_Exercise_
Your reply must be one number: the count of lines in the data below that contain "struct".

_Collection entries_
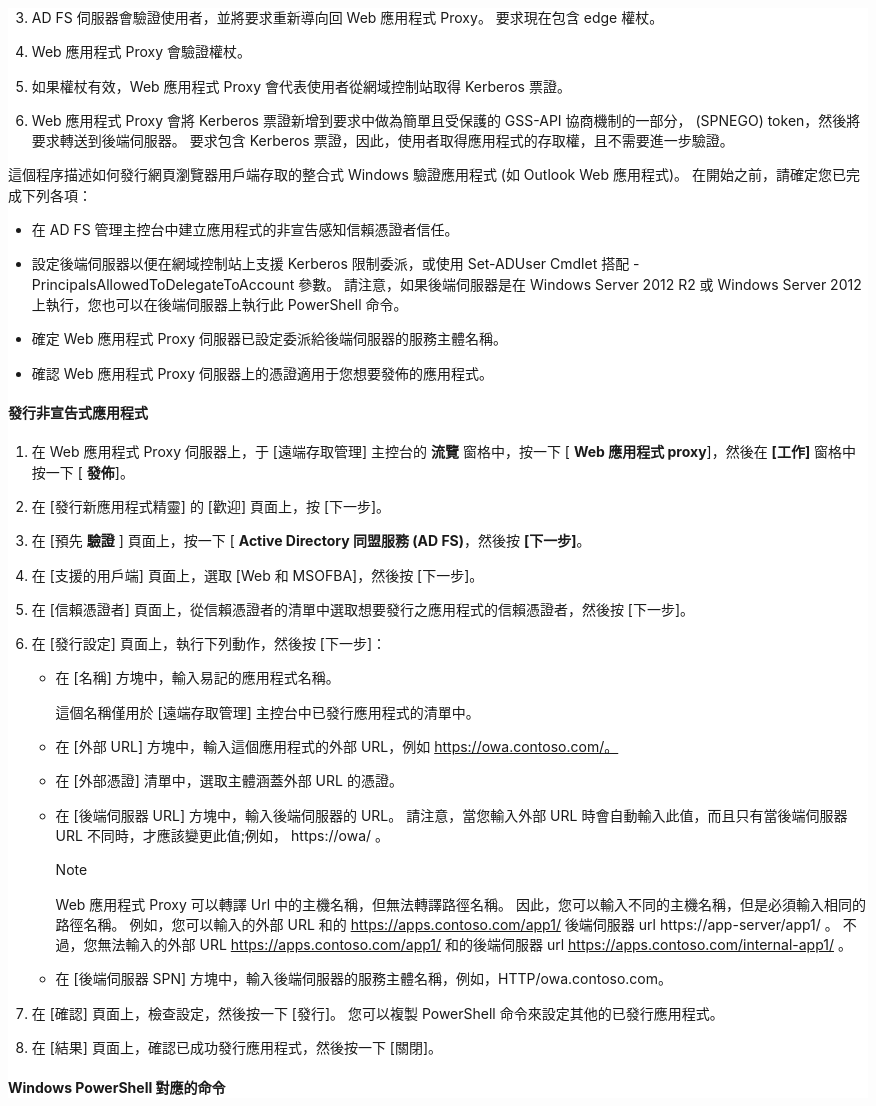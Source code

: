 3.  AD FS 伺服器會驗證使用者，並將要求重新導向回 Web 應用程式 Proxy。 要求現在包含 edge 權杖。

4.  Web 應用程式 Proxy 會驗證權杖。

5.  如果權杖有效，Web 應用程式 Proxy 會代表使用者從網域控制站取得 Kerberos 票證。

6.  Web 應用程式 Proxy 會將 Kerberos 票證新增到要求中做為簡單且受保護的 GSS-API 協商機制的一部分， (SPNEGO) token，然後將要求轉送到後端伺服器。 要求包含 Kerberos 票證，因此，使用者取得應用程式的存取權，且不需要進一步驗證。

這個程序描述如何發行網頁瀏覽器用戶端存取的整合式 Windows 驗證應用程式 (如 Outlook Web 應用程式)。 在開始之前，請確定您已完成下列各項：

-   在 AD FS 管理主控台中建立應用程式的非宣告感知信賴憑證者信任。

-   設定後端伺服器以便在網域控制站上支援 Kerberos 限制委派，或使用 Set-ADUser Cmdlet 搭配 -PrincipalsAllowedToDelegateToAccount 參數。 請注意，如果後端伺服器是在 Windows Server 2012 R2 或 Windows Server 2012 上執行，您也可以在後端伺服器上執行此 PowerShell 命令。

-   確定 Web 應用程式 Proxy 伺服器已設定委派給後端伺服器的服務主體名稱。

-   確認 Web 應用程式 Proxy 伺服器上的憑證適用于您想要發佈的應用程式。



#### <a name="to-publish-a-non-claims-based-application"></a>發行非宣告式應用程式

1.  在 Web 應用程式 Proxy 伺服器上，于 [遠端存取管理] 主控台的 **流覽** 窗格中，按一下 [ **Web 應用程式 proxy**]，然後在 **[工作]** 窗格中按一下 [ **發佈**]。

2.  在 [發行新應用程式精靈] 的 [歡迎] 頁面上，按 [下一步]。

3.  在 [預先 **驗證** ] 頁面上，按一下 [ **Active Directory 同盟服務 (AD FS)**，然後按 **[下一步]**。

4.  在 [支援的用戶端] 頁面上，選取 [Web 和 MSOFBA]，然後按 [下一步]。

5.  在 [信賴憑證者] 頁面上，從信賴憑證者的清單中選取想要發行之應用程式的信賴憑證者，然後按 [下一步]。

6.  在 [發行設定] 頁面上，執行下列動作，然後按 [下一步]：

    -   在 [名稱] 方塊中，輸入易記的應用程式名稱。

        這個名稱僅用於 [遠端存取管理] 主控台中已發行應用程式的清單中。

    -   在 [外部 URL] 方塊中，輸入這個應用程式的外部 URL，例如 https://owa.contoso.com/。

    -   在 [外部憑證] 清單中，選取主體涵蓋外部 URL 的憑證。

    -   在 [後端伺服器 URL] 方塊中，輸入後端伺服器的 URL。 請注意，當您輸入外部 URL 時會自動輸入此值，而且只有當後端伺服器 URL 不同時，才應該變更此值;例如， https://owa/ 。

        > [!NOTE]
        > Web 應用程式 Proxy 可以轉譯 Url 中的主機名稱，但無法轉譯路徑名稱。 因此，您可以輸入不同的主機名稱，但是必須輸入相同的路徑名稱。 例如，您可以輸入的外部 URL 和的 https://apps.contoso.com/app1/ 後端伺服器 url https://app-server/app1/ 。 不過，您無法輸入的外部 URL https://apps.contoso.com/app1/ 和的後端伺服器 url https://apps.contoso.com/internal-app1/ 。

    -   在 [後端伺服器 SPN] 方塊中，輸入後端伺服器的服務主體名稱，例如，HTTP/owa.contoso.com。

7.  在 [確認] 頁面上，檢查設定，然後按一下 [發行]。 您可以複製 PowerShell 命令來設定其他的已發行應用程式。

8.  在 [結果] 頁面上，確認已成功發行應用程式，然後按一下 [關閉]。

#### <a name="windows-powershell-equivalent-commands"></a>Windows PowerShell 對應的命令
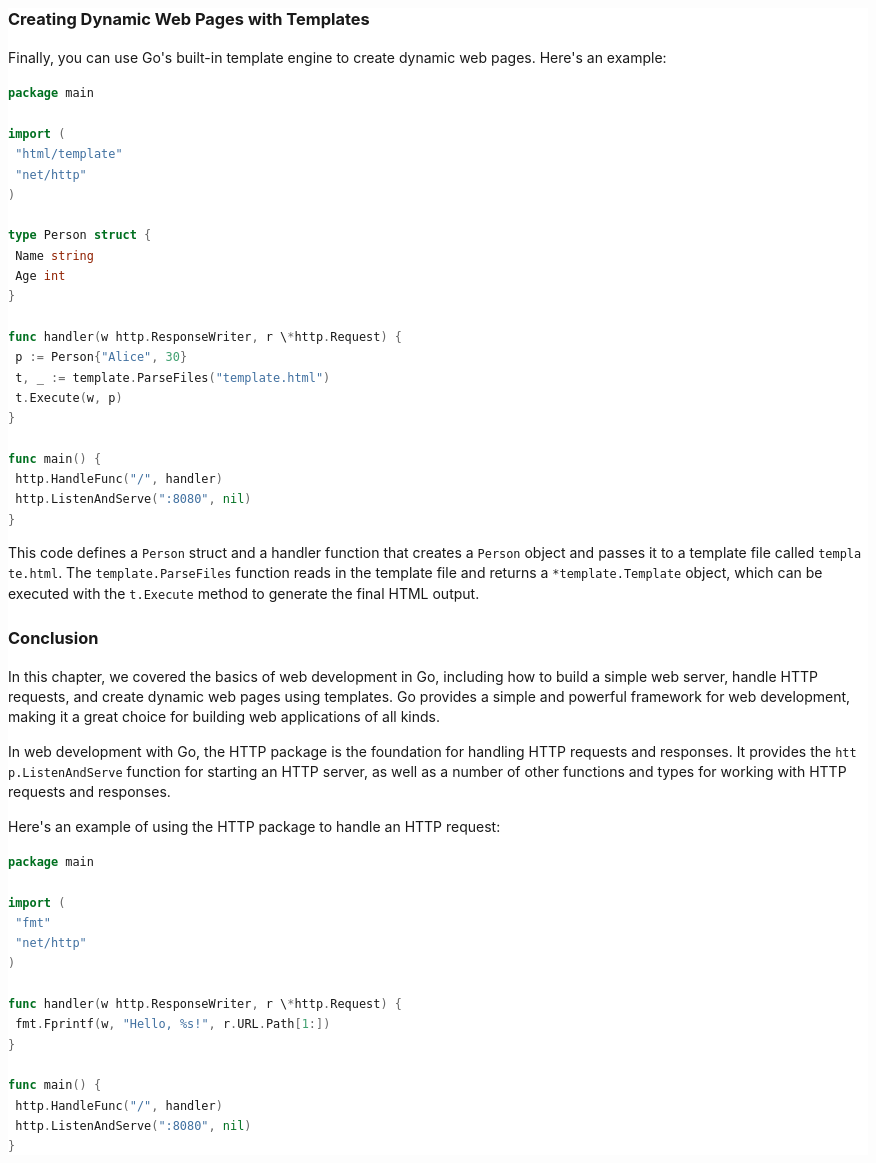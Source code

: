 ### Creating Dynamic Web Pages with Templates

Finally, you can use Go's built-in template engine to create dynamic web pages. Here's an example:


```go
package main

import (
 "html/template"
 "net/http"
)

type Person struct {
 Name string
 Age int
}

func handler(w http.ResponseWriter, r \*http.Request) {
 p := Person{"Alice", 30}
 t, _ := template.ParseFiles("template.html")
 t.Execute(w, p)
}

func main() {
 http.HandleFunc("/", handler)
 http.ListenAndServe(":8080", nil)
}
```
This code defines a `Person` struct and a handler function that creates a `Person` object and passes it to a template file called `template.html`. The `template.ParseFiles` function reads in the template file and returns a `*template.Template` object, which can be executed with the `t.Execute` method to generate the final HTML output.

### Conclusion

In this chapter, we covered the basics of web development in Go, including how to build a simple web server, handle HTTP requests, and create dynamic web pages using templates. Go provides a simple and powerful framework for web development, making it a great choice for building web applications of all kinds.


In web development with Go, the HTTP package is the foundation for handling HTTP requests and responses. It provides the `http.ListenAndServe` function for starting an HTTP server, as well as a number of other functions and types for working with HTTP requests and responses.

Here's an example of using the HTTP package to handle an HTTP request:


```go
package main

import (
 "fmt"
 "net/http"
)

func handler(w http.ResponseWriter, r \*http.Request) {
 fmt.Fprintf(w, "Hello, %s!", r.URL.Path[1:])
}

func main() {
 http.HandleFunc("/", handler)
 http.ListenAndServe(":8080", nil)
}
```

_Answer_
2